-- Data to process follows --

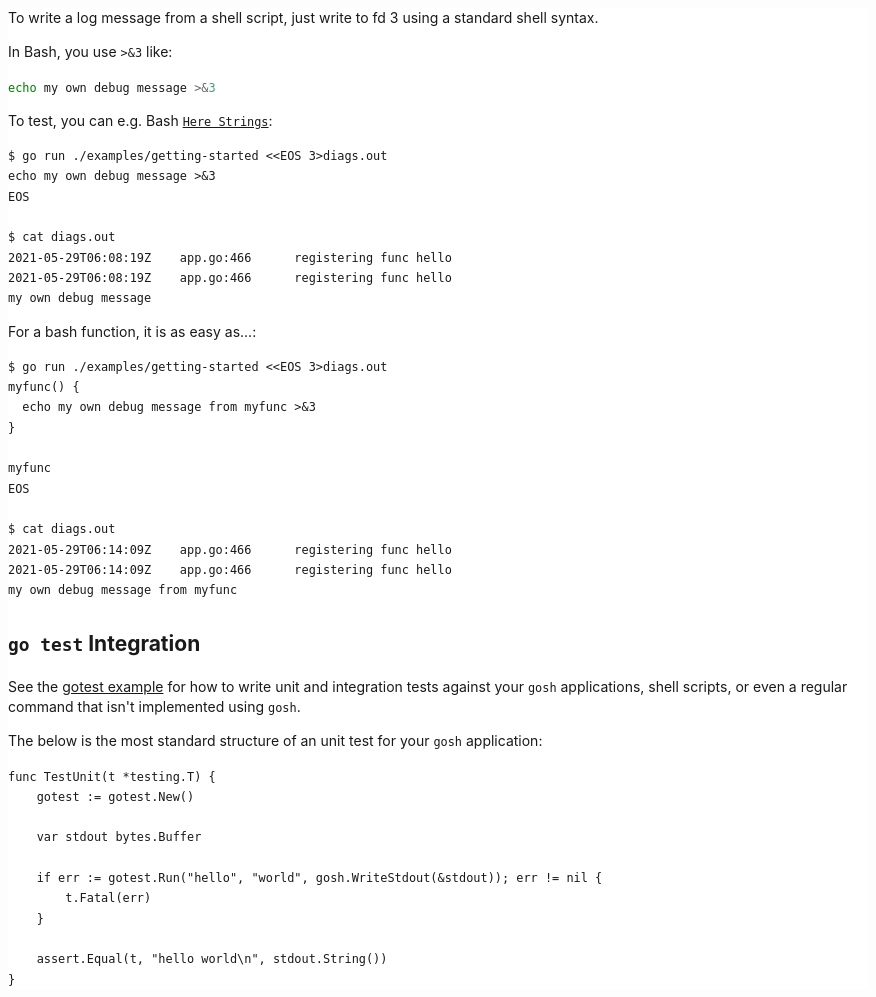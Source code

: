 To write a log message from a shell script, just write to fd 3 using a standard shell syntax.

In Bash, you use `>&3` like:

```bash
echo my own debug message >&3
```

To test, you can e.g. Bash [`Here Strings`](https://www.gnu.org/software/bash/manual/html_node/Redirections.html#Here-Strings):

```
$ go run ./examples/getting-started <<EOS 3>diags.out
echo my own debug message >&3
EOS

$ cat diags.out 
2021-05-29T06:08:19Z    app.go:466      registering func hello
2021-05-29T06:08:19Z    app.go:466      registering func hello
my own debug message
```

For a bash function, it is as easy as...:

```
$ go run ./examples/getting-started <<EOS 3>diags.out
myfunc() {
  echo my own debug message from myfunc >&3
}

myfunc
EOS

$ cat diags.out 
2021-05-29T06:14:09Z    app.go:466      registering func hello
2021-05-29T06:14:09Z    app.go:466      registering func hello
my own debug message from myfunc
```

## `go test` Integration

See the [gotest example](./examples/gotest/gotest_test.go) for how to write unit and integration tests against your `gosh` applications, shell scripts, or even a regular command that isn't implemented using `gosh`.

The below is the most standard structure of an unit test for your `gosh` application:

```
func TestUnit(t *testing.T) {
	gotest := gotest.New()

	var stdout bytes.Buffer

	if err := gotest.Run("hello", "world", gosh.WriteStdout(&stdout)); err != nil {
		t.Fatal(err)
	}

	assert.Equal(t, "hello world\n", stdout.String())
}
```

-- Data to process concluded --

Try it
Which lines in the listing above hold the word "message"? Show each of them.

Output for this exercise
: To write a log message from a shell script, just write to fd 3 using a standard shell syntax.
echo my own debug message >&3
echo my own debug message >&3
my own debug message
  echo my own debug message from myfunc >&3
my own debug message from myfunc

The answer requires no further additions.